Um vom S-Bahnhof zu unserem Haus zu gelangen, gab es zwei Möglichkeiten. Einmal die Straße, das war aber weit. Zum anderen den Weg über eine unbewirtschaftete Freifläche. Dieser Weg wurde von vielen Menschen genutzt, so dass sich schon ein richtiger Trampelpfad herausgebildet hatte. Ich habe den Trampelpfad auch oft benutzt. Doch einmal hätte es mein letzter Heimweg werden können! Ich hatte schon fast die Straße erreicht, als hinter mir ein wahres Höllenspektakel begann. Ich wollte mich umdrehen, um mir das Spektakel anzusehen, da bekam ich einen Stoß, der mich zu Boden warf und gleichzeitig schrie mich eine Stimme an: “Liegenbleiben und Kopf in den Sand“. Das Spektakel dauerte nur kurze Zeit. Es war ein Soldat, der mich zu Boden riss. Er erklärte mir, dass es sich eben um einen Raketenangriff mit einer Stalinorgel gehandelt und wir großes Glück gehabt hatten.

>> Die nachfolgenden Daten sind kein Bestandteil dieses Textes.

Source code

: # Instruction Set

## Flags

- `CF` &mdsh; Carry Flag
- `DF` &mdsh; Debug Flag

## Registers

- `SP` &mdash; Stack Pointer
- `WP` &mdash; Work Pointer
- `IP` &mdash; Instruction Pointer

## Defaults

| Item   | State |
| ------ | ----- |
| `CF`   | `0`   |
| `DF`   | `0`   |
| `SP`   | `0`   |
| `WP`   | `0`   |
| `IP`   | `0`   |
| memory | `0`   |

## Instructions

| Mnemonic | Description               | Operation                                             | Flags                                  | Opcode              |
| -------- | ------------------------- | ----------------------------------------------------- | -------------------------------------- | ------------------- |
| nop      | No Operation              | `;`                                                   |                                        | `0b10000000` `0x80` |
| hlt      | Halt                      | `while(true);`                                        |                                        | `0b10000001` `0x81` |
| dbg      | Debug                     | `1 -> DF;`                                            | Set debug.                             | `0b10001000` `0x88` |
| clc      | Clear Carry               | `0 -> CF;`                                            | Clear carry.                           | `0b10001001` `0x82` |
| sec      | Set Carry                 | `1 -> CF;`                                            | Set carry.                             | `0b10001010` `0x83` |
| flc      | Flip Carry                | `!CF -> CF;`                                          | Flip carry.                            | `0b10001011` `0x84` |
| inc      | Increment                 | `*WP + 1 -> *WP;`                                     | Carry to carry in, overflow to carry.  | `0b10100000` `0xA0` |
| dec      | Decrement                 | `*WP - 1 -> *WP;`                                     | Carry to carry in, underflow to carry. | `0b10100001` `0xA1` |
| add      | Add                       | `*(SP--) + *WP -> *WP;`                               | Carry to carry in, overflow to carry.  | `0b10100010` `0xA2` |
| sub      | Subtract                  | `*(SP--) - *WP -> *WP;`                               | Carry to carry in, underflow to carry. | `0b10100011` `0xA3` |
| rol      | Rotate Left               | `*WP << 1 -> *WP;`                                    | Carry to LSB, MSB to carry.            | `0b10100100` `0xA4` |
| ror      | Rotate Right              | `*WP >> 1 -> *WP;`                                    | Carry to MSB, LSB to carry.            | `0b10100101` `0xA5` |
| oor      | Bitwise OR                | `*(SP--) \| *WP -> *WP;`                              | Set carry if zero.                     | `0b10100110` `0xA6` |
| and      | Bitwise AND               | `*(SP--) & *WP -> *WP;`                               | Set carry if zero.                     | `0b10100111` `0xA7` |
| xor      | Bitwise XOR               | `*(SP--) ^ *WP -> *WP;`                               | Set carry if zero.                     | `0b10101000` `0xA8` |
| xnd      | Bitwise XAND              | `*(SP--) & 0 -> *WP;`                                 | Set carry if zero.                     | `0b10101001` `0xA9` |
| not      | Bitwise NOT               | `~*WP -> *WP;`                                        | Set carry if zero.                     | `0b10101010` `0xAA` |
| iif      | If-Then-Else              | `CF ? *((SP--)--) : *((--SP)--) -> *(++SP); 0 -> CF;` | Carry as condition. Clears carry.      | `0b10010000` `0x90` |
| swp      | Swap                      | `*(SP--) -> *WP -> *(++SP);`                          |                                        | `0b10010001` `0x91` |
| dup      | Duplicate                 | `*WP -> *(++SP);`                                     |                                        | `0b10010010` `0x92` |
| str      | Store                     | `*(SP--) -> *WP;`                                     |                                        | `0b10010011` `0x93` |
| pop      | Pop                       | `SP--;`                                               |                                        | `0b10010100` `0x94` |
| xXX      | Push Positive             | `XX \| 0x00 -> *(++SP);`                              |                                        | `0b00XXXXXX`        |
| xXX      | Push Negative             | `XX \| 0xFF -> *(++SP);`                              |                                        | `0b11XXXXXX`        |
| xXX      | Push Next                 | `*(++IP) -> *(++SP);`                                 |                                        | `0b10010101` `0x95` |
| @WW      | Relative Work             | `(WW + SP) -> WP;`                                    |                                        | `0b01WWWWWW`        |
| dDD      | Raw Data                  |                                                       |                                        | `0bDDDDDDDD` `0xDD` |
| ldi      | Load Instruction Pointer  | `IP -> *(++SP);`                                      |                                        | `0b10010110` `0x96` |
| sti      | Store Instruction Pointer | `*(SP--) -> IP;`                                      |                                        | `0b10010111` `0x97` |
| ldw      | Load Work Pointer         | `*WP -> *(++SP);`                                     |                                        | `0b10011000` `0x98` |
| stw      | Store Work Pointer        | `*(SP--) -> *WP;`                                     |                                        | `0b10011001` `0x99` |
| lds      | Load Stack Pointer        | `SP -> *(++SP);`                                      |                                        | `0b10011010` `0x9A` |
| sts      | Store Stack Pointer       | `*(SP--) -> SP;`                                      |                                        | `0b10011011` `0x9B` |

Die Stalinorgel war eine gefürchtete Waffe der Roten Armee. Vermutlich sollten die Raketen den Bahnhof treffen. Da ist alles noch einmal gut abgegangen. Zuhause wurde das Erlebnis nicht erzählt.

DIE GRANATE

Wenige Tage später, es war der 24. April, als wir wieder wie immer über den Verlauf der Front debattierten, gab es einen lauten Knall. Aus einem der benachbarten Häuser stieg Rauch auf. Dann hörte man eine Frauenstimme laut aufschreien. Wir liefen zu diesen Haus hinüber in der Hoffnung, Hilfe leisten zu können. Einige liefen vielleicht auch aus Neugier dorthin. Was wir dort sahen, war kaum zu beschreiben. Eine Granate war mitten in der Küche explodiert und hatte einen Ort der Verwüstung hinterlassen. Die achtzehnjährige Tochter des Hauses war nicht wiederzuerkennen. Das Mädchen saß noch am Tisch, hatte aber keinen Kopf mehr, alles war mit Blut verschmiert. Ein Bild, das ich nie vergessen werde. Auch der Aufschrei der Mutter, als sie ihre Tochter entdeckte, bleibt mir unvergesslich. Ich habe lange überlegt, ob ich dieses Erlebnis in seiner Grausamkeit niederschreiben soll. Aber will man die Grausamkeit eines Krieges darstellen, gibt es nur diesen Weg. Später habe ich im Internet unter “Hennigsdorf1945“ folgenden Eintrag gefunden:

(Gegen 18 Uhr traf die Antwort der sowjetischen Artillerie ein und entfachte in der Horst-Wessel-Straße (heute Karl-Liebknecht-Straße) verheerende Wirkung. Zwei tote Frauen waren das Ergebnis eines Artillerievolltreffers in einem Wohnhaus in der nördlichen Horst-Wessel-Straße um 18 Uhr: eine 18-jährige kaufmännische Angestellte und eine 57-jährige Kriegsaushilfsangestellte aus Frankfurt (Oder) wurden durch eine sowjetische Schrapnell-Granate in der Küche getötet)

DIE RUSSEN KOMMEN

Es konnte nun nicht mehr lange dauern und und die Russen würden vor der Tür stehen. Das drohende Geräusch der heranrollenden Panzer kam immer näher. Wir wünschten uns dieser Stunde gegenseitig viel Glück. Auf diesen Moment sind wir vorbereitet, ob richtig oder nicht, wir werden sehen. Genug Gerüchte waren im Umlauf. Alle hatten Angst vor dem, was da auf uns zukam. Man sagte hinter vorgehaltener Hand, dass deutsche Soldaten in Russland auch nicht gerade wie Ehrenmänner aufgetreten sind und die Russen würden sich jetzt bitter rächen. Wir waren uns in einem Punkt einig, wir wollten die Rote Armee gemeinsam im Luftschutzkeller erwarten. Es blieb uns ja auch nichts anderes übrig.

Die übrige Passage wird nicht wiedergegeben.